Task to complete →
Your job is to return every line of the listing holding the string "their".

- Opening Delimiter -

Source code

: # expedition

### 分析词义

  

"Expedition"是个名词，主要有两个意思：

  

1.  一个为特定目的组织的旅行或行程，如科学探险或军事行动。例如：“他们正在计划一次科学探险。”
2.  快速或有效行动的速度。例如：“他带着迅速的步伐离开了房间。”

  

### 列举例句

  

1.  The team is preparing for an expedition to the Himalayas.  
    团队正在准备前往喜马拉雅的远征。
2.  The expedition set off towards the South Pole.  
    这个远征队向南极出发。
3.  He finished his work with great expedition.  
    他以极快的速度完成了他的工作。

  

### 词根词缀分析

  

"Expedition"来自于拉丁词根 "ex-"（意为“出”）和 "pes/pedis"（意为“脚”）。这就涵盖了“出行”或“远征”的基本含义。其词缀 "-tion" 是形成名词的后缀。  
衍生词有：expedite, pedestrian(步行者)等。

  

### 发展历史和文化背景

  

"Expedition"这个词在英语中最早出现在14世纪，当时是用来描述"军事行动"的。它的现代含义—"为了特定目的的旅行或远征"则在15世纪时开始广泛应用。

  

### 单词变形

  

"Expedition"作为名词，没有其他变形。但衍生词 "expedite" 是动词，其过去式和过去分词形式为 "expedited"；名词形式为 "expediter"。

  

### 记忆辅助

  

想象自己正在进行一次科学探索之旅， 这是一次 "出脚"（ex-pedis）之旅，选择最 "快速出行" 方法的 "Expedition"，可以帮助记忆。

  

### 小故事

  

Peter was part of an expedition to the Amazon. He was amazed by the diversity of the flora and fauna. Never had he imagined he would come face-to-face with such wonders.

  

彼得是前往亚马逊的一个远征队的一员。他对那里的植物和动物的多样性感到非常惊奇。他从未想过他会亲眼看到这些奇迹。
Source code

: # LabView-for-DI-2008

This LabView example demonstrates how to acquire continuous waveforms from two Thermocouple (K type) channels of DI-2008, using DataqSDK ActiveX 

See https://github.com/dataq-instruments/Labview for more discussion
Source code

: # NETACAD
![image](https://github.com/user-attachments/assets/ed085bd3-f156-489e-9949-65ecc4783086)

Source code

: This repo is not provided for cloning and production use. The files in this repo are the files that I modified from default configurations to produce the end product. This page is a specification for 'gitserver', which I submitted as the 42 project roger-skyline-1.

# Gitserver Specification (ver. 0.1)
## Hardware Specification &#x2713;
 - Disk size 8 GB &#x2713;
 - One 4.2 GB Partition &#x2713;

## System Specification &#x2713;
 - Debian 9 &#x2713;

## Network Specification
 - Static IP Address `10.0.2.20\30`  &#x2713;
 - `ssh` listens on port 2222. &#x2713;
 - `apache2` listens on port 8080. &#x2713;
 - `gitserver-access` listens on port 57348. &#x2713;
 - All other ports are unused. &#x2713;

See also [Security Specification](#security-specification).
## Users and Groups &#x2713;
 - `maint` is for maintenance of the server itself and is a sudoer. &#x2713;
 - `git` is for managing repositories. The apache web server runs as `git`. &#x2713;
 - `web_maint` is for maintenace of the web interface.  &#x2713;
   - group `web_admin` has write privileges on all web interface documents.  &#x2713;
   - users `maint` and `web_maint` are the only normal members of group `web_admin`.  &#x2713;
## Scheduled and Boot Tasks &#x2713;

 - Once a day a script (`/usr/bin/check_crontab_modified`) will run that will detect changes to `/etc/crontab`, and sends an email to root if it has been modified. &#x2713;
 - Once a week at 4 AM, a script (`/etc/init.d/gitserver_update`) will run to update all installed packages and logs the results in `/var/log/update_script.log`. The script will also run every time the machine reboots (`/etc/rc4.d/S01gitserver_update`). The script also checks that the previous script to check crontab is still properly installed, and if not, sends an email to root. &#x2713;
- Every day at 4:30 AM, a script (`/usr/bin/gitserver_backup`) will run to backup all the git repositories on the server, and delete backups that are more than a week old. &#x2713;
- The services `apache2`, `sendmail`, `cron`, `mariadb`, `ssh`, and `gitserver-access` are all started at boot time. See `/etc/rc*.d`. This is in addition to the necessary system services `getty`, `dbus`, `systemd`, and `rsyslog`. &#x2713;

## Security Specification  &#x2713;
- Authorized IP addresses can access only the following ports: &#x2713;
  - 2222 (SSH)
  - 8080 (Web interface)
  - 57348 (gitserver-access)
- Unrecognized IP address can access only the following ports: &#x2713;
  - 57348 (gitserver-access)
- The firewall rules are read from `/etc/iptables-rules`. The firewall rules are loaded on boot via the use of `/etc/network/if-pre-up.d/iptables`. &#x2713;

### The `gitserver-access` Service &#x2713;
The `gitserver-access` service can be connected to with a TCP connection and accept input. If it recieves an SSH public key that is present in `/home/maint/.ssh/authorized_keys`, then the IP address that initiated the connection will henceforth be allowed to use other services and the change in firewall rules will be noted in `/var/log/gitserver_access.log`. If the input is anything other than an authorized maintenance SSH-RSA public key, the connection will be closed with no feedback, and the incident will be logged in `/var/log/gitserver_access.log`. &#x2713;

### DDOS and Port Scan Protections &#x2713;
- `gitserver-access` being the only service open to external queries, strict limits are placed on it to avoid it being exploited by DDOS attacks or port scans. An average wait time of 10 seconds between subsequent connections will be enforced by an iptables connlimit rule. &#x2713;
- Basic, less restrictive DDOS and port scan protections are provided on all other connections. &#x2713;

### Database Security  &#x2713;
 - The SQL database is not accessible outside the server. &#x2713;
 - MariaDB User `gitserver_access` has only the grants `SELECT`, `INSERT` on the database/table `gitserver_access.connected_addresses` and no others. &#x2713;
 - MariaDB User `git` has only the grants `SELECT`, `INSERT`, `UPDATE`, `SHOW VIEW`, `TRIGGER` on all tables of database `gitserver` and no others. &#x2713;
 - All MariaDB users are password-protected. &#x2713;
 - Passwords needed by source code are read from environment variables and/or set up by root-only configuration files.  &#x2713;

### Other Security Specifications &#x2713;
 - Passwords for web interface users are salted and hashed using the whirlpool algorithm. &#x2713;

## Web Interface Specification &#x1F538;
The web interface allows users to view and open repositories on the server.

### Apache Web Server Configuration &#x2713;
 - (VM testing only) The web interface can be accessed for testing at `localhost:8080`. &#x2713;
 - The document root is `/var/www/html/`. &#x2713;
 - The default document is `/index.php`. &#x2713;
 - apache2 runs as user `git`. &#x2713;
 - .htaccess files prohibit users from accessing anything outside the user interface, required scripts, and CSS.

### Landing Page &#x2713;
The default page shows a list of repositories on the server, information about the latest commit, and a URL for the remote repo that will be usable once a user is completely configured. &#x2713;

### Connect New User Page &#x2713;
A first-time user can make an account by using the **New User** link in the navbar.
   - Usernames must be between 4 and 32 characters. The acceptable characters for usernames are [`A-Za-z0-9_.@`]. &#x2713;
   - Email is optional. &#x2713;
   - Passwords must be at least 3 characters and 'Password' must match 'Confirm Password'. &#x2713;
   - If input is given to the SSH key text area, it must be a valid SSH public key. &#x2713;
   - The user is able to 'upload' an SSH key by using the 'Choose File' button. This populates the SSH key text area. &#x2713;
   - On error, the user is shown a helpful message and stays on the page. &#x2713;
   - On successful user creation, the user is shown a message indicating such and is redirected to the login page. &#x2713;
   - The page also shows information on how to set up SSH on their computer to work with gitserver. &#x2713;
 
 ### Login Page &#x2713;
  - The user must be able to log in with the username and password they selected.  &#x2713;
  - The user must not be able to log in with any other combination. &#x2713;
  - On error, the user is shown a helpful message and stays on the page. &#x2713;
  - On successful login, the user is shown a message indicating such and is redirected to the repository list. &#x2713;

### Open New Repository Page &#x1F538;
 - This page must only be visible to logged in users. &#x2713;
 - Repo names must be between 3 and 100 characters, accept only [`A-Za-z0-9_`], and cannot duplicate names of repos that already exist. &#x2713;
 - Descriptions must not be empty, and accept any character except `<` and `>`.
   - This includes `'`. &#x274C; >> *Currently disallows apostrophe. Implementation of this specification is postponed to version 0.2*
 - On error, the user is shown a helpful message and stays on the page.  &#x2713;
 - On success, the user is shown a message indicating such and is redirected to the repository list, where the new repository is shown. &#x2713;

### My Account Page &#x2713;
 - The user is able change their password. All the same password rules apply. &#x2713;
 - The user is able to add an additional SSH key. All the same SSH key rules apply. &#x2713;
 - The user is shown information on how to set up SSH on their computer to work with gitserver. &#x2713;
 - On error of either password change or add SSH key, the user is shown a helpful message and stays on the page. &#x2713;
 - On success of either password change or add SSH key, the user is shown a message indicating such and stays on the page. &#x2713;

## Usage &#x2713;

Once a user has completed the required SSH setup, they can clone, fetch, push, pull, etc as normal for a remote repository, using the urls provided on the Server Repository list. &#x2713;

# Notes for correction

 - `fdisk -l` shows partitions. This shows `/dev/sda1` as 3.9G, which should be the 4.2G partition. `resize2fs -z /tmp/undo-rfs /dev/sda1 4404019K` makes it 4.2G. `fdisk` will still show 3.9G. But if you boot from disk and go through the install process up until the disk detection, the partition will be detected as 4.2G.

- Closing Delimiter -

Answer to the problem →
   - The page also shows information on how to set up SSH on their computer to work with gitserver. &#x2713;
 - The user is able change their password. All the same password rules apply. &#x2713;
 - The user is shown information on how to set up SSH on their computer to work with gitserver. &#x2713;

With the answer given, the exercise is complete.